Folk against Fascism
The folk scene is having none of it.
Folk against Fascism (FAF) is taking stand against “the BNP’s cynical and unsettling targeting of folk music and events in the UK”. It sees the party’s message of hatred and cultural purity as completely out of step with the inclusive and multicultural unity within the folk world. In a recent folk events email Folk Against Fascism said: “They (the BNP) have no right to associate themselves with us and a unified voice is needed to make this clear. Sign up now on the FAF website to see how you can help and partake in the celebratory events being run to show that the folk community as with most other communities actively does NOT support this party or their ideals!”(3)
Martin Simpson, one of contemporary folk’s biggest stars, began a recent show with a song he introduced as an English version of an American version of an Irish song. ‘That’s folk music right there, which the BNP should take note of. They should also fuck off,’ he said. He repeated this, more politely, at Cambridge Folk Festival, inviting the audience to participate in the Folk against Fascism response. For Simpson and most others, folk music performance is fundamentally about transmission of tradition though adaptation, not arbitrary historical preservation.

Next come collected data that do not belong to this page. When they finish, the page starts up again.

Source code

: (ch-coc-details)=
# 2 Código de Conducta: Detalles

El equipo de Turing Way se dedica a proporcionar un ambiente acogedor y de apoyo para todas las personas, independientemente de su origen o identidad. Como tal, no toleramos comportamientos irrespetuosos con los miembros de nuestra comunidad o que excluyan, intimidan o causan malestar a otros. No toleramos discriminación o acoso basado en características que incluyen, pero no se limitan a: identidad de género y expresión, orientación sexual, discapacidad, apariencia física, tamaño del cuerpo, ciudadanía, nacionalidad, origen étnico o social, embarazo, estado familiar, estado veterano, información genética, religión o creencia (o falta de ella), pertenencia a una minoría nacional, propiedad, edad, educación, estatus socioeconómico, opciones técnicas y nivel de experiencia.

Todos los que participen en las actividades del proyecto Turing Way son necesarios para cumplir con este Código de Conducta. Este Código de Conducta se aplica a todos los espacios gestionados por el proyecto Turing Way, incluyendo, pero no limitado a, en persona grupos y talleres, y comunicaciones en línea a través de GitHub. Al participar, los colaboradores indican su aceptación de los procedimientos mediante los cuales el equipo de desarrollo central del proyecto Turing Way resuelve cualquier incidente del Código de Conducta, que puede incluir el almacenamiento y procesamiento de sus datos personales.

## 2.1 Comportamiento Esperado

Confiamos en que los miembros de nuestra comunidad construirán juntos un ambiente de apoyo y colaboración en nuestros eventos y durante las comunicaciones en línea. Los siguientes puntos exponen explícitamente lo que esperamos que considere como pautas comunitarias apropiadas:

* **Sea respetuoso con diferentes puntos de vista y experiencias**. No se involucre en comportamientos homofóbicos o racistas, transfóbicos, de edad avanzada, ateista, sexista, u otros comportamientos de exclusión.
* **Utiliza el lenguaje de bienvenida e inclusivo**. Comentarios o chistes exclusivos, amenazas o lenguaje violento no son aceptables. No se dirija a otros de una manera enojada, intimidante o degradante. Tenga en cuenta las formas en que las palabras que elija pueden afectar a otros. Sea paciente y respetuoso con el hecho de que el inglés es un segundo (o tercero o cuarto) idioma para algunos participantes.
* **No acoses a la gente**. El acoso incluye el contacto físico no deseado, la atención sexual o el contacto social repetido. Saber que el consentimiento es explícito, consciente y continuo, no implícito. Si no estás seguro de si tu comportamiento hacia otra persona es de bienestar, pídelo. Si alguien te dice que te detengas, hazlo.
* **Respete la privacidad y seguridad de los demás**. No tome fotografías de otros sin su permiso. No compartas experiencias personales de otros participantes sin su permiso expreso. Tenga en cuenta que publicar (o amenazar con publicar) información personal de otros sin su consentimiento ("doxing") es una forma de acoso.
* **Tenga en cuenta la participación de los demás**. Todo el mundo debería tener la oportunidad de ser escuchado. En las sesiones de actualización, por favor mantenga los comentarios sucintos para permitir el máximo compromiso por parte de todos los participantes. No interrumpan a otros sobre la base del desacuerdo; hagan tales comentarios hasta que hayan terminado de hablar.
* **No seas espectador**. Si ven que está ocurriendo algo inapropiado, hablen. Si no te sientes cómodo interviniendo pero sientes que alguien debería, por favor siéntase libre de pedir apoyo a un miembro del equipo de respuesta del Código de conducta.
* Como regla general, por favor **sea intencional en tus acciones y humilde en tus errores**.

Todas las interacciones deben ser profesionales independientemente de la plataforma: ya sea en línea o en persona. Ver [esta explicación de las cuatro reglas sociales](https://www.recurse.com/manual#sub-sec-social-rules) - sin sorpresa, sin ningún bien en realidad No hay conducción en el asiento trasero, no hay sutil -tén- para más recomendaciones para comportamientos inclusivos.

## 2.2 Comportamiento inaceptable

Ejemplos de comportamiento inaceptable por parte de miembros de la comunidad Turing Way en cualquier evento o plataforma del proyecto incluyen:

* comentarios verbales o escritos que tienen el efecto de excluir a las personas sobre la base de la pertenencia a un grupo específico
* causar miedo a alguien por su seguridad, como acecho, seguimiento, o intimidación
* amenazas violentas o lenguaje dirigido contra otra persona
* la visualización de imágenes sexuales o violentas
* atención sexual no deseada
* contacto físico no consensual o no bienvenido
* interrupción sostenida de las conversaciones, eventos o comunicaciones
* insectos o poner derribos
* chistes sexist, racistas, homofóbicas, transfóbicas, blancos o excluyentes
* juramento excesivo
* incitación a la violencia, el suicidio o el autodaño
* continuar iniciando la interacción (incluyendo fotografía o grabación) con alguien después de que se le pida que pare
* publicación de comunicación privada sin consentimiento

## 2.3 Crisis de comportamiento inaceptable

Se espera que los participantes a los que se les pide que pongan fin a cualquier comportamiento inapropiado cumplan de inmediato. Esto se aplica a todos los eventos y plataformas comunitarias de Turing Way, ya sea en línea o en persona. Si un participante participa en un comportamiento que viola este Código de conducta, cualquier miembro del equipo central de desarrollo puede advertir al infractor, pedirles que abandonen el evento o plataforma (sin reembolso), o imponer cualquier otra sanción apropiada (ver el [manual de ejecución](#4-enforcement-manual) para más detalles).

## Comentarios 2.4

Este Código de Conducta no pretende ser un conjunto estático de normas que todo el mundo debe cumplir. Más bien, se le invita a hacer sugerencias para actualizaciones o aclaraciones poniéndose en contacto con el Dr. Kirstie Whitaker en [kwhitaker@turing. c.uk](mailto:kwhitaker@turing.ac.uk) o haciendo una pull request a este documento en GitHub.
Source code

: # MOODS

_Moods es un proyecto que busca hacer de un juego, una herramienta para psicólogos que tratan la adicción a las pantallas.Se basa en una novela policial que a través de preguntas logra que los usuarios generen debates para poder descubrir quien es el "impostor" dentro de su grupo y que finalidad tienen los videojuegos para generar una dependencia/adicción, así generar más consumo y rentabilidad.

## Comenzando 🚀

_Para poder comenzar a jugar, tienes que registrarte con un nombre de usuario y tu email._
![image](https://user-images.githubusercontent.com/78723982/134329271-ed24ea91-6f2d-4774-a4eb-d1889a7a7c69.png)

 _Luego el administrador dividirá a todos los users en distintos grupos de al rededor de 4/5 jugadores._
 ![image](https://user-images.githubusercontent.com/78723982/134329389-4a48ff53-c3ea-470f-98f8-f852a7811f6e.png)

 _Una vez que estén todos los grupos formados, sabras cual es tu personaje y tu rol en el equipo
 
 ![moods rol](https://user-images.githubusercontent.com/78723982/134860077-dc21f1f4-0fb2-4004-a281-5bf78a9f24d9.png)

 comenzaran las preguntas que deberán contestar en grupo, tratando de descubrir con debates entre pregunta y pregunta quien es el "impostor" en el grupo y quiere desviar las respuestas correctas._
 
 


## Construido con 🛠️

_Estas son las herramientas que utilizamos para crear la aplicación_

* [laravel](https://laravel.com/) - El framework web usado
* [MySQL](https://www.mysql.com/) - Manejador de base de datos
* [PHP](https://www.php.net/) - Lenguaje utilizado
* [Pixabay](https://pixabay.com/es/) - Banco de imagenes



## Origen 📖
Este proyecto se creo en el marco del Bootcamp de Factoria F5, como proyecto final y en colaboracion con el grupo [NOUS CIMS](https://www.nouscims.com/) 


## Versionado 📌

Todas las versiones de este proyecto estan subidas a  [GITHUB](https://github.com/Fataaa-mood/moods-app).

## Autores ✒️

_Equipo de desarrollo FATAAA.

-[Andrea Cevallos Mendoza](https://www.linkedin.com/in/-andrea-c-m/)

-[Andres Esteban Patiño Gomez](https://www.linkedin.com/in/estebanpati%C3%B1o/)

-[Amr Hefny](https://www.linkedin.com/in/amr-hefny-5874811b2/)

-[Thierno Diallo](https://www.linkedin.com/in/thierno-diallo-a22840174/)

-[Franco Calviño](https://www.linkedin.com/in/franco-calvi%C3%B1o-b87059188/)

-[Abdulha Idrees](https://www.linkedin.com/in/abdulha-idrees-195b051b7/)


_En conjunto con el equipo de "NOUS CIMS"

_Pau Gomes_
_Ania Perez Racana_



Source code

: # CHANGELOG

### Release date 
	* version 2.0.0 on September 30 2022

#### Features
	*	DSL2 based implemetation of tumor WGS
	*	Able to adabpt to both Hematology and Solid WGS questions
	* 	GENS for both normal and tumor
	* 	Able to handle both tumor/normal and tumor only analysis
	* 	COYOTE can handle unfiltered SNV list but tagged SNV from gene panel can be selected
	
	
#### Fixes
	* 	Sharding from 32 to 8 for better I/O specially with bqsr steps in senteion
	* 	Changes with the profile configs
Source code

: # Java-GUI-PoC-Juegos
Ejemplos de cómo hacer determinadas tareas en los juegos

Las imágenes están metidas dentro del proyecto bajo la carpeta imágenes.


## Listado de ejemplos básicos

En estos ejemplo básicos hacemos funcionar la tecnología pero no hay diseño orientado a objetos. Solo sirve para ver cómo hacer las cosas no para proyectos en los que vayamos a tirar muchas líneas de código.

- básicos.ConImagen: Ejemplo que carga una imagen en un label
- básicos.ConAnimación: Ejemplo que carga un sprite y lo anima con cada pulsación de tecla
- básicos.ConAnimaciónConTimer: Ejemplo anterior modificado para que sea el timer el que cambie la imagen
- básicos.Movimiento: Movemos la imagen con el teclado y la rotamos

Internationalism may not have been encouraged in folk performance settings historically, but is increasingly the norm, as a glance at recent Cambridge programmes will show. ‘Our evenings … are for traditional folk music, and run along the lines of a traditional folk club… If you like traditional folk music, of any country or culture, do come along.’
British sociologist Anthony Giddens has written that “fundamentalism is beleaguered tradition” (4). It opposes cosmopolitanism and multiplicity of perspective, and focuses on the uncritical upholding of a politically or culturally expedient dogma. The nationalist fundamentalism of the BNP represents an attempt to cling to a carefully selective historical precedent which privileges the currently dominant cultural group in Britain.
It is possible to see the reasoning behind the BNP’s attempts to co-opt the British folk music scene. Yet the hostility of that scene’s concerted reaction demonstrates that the BNP’s relationship to (and indeed its idea of) British “tradition” is quite different to that found in contemporary folk music culture. The possibility that a concern with localism is a cover for xenophobia seems unfounded.
Further information: www.folkagainstfascism.com
Footnotes
(1) Irwin, Colin (2009) The battle over British folk music. The Guardian, Thursday 23 April.
(2) Kohn, Marek (2009) A faded vis
ion of folk. guardian.co.uk, Thursday 30 July.
(3) The Magpie’s Nest events email, 16 July 2009.
(4) Giddens, Anthony (1999) Tradition. BBC Reith lecture, number 3.
Paul Micklethwaite is a folk musician who has performed at or attended all the clubs and festivals mentioned here; hopefully they’ll welcome him back.